Apache Flink Memory Model, Metrics and Optimisation

Amit Patel
4 min readJan 4, 2023

--

Pre-requisite: Basic understanding of Apache Flink architecture and its components. (Ref : Flink Architecture).

There are 2 types of processes in Flink at runtime which are 1 JobManager(JM) or one or more TaskManagers(TM). Below described memory model and configuration is applicable for release version ≥ 1.10 for TM and ≥ 1.11 for JM.

We can define total process memory(TFM) of Flink JVM processes (JM or TM) which is consist of memory consumed by Flink Application(Total Flink Memory) and by the JVM to run the process. Total Flink Memory includes JVM Heap and Off-Heap (Direct or Native) memory.

Total Process Memory(TPM):

TPM = TFM + JVM memory to run the process (JVM Meta space + JVM Overhead) where TFM = JVM Heap + Off-heap (Direct or native)

Flink Memory Overview

We can use below either of the two following options to configure Flink Memory:

Note: If you configure TPM, it will corresponds to the size of the requested container in containerised deployments.
Flink has also given option to set up the memory of the required internal components of the TFM which are specific to the respective Flink process.

Task Manager Memory Model:

Below is the sample of memory categorisation and allocation of a Flink job TM. This you can find in Flink Job UI (Task Manager -> Click on one of TM -> Metrics)

Task Manager memory model

Explanation of each categorisation:
TFM:
1. JVM Heap:

a) Framework Heap: It is the size of the JVM Heap memory reserved for Task Executors which will not be allocated to task slots.
b) Task Heap: Task Heap Memory size for Task executors reserved for tasks. If not specified, it will derives as (TFM - (Framework Heap Memory + Framework Off-Heap Memory + Task Off-Heap Memory + Managed Memory+ Network Memory))
2. Off-heap:
a) Managed Memory: managed by memory manager, reserved for sorting, hash tables, caching and RocksDB state backend. If unspecified, it will be derived to make up the configured fraction of the TFM
b) Framework Off-heap & Task Off-heap: JVM direct and native memory reserved for tasks.
c) Network: It uses direct memory. When data is exchanged between tasks(shuffle), data needs to be cached. The memory that can be used by the cache is the network memory.

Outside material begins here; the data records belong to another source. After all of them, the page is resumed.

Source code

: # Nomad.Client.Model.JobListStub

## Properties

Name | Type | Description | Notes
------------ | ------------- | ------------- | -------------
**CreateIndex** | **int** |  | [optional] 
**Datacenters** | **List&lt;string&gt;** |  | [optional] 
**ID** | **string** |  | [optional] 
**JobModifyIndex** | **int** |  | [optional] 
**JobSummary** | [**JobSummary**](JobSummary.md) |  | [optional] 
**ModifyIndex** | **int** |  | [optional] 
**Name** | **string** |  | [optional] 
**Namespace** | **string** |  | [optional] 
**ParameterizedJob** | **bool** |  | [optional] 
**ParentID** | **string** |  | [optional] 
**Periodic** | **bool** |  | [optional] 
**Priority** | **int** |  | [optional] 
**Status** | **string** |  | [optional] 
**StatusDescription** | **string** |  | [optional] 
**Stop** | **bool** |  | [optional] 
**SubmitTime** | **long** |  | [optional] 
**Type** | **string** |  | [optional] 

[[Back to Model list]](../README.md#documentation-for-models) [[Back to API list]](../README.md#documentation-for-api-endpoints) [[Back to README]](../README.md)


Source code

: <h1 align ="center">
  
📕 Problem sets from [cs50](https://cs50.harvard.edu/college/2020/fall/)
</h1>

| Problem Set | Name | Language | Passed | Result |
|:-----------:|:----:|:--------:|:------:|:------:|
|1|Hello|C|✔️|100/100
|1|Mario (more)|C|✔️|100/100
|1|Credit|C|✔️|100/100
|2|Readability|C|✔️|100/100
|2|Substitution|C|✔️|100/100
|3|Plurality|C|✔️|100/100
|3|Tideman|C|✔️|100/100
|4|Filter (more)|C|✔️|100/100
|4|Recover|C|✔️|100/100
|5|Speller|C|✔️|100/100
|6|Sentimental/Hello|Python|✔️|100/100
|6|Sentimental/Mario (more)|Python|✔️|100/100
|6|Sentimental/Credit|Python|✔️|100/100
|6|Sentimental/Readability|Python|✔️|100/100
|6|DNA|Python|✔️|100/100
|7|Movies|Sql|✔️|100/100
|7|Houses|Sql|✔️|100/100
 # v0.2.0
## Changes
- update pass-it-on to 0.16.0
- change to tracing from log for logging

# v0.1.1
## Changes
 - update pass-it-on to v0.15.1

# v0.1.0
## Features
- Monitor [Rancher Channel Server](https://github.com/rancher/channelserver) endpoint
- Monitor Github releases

JVM metaspace and overhead are reserved for the JVM. For example thread stack, code cache, GC reclaim space and so on.

Summarisation of TM Memory model configuration with default values:

Key Task Manager Memory Configurations

Job Manager Memory model :

Job Manager Memory Model

Summarisation of Job Manager Memory Model config with default values:

Key Job Manager Memory Configurations

Metrics to observe Flink Memory:

You can export Prometheus metrics and observe for below metrics for respective processes.

1. Job Manager :
a. flink_jobmanager_Status_JVM_Memory_Heap_Max (JVM-Heap)
b. flink_jobmanager_Status_JVM_Memory_Heap_Used
c. flink_jobmanager_Status_JVM_Memory_NonHeap_Max (JVM-Overhead)
d. flink_jobmanager_Status_JVM_Memory_NonHeap_Used

2. Task Manager :
a. flink_taskmanager_Status_Flink_Memory_Managed_Total (Managed Memory)
b. flink_taskmanager_Status_Flink_Memory_Managed_Used
c. flink_taskmanager_Status_JVM_Memory_Heap_Max (JVM Heap)
d. flink_taskmanager_Status_JVM_Memory_Heap_Used
e. flink_taskmanager_Status_JVM_Memory_NonHeap_Max (JVM Overhead)
f. flink_taskmanager_Status_JVM_Memory_NonHeap_Used

Export these metrics and Grafana dashboard can be used to observe the memory consumption of jobs for a given period of time.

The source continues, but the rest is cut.